Ramp plan signed off

owner: executive sponsor + support lead · output: ramp gates

Sign-off on the day-61-onward ramp gates. Each ramp step (1% → 3% → 8% → 15% → final ceiling) needs an explicit pre-condition: CSAT trend, false-positive escalation rate, and confidence-threshold stability. No traffic step happens automatically — every gate is a human decision against a dashboard.

Human gates

One pattern worth noting from the pilots we have shipped: week 5 deflection numbers will look disappointing. The model is learning archetype distributions, the confidence thresholds are calibrated conservatively, and the escalation rubric is biased toward handing off. That is the right shape for week 5. By week 8 the deflection number will have climbed substantially — and crucially, it will have climbed at flat or improving CSAT, which is the only deflection number worth reporting.
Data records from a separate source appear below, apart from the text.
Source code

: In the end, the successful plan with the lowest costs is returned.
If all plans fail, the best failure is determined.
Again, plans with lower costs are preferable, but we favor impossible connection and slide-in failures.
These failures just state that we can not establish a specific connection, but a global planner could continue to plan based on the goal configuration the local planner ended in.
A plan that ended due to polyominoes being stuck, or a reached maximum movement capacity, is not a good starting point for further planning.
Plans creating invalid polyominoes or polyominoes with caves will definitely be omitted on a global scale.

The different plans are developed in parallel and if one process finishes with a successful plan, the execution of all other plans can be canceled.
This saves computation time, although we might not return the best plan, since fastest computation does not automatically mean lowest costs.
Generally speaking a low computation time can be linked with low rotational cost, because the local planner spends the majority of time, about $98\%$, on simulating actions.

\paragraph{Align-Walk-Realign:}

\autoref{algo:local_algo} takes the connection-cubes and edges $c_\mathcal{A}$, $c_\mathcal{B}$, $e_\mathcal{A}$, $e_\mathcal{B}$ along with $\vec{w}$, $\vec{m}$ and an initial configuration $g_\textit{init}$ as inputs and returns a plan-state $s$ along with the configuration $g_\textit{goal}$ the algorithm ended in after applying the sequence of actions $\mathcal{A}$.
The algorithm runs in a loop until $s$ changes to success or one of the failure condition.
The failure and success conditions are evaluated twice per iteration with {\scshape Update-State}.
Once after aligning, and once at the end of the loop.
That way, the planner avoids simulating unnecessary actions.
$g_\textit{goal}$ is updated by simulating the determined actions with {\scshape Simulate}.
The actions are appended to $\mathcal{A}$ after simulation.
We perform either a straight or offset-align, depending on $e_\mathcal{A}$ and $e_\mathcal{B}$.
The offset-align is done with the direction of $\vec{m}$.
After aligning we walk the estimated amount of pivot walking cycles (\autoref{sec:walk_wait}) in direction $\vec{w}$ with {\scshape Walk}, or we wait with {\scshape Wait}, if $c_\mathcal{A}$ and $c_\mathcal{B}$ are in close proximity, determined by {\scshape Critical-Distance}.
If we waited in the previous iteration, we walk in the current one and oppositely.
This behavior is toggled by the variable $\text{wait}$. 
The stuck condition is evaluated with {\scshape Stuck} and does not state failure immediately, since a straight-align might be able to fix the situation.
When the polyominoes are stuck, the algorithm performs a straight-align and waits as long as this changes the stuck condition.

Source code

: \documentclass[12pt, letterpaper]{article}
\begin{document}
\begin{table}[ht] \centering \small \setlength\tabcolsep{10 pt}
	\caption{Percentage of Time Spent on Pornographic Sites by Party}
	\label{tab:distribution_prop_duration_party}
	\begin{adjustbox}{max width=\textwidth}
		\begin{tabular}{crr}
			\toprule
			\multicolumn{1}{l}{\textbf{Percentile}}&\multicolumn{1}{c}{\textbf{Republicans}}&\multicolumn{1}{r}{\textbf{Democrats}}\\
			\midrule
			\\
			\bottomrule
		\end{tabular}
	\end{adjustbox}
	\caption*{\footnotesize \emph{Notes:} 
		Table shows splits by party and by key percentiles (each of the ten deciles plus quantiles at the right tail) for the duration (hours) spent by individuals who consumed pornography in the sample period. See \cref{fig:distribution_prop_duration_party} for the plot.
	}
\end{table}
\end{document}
The escalation handoff deserves disproportionate attention in this phase. A clean handoff means the customer never repeats themselves: the agent picks up a transcript, an intent classification, a confidence score, and any relevant customer state, and continues the conversation from there. A poor handoff is the single largest source of CSAT damage we have seen across deployments — worse, in CSAT terms, than the bot simply being wrong, because the customer experiences wrong-and-frustrating rather than wrong-and-escalated.

04 — Days 61-90Ramp to 10-25%, observability, agent-handoff training.

The third 30 days ramp toward a stable deflection ceiling, wire production observability, and train the broader agent team on the handoff pattern so it scales beyond the pilot squad. By day 90 the deployment should be in a state where it can run unattended for a week without breaking — and where the quarterly model-upgrade cadence has been baked into the operating rhythm.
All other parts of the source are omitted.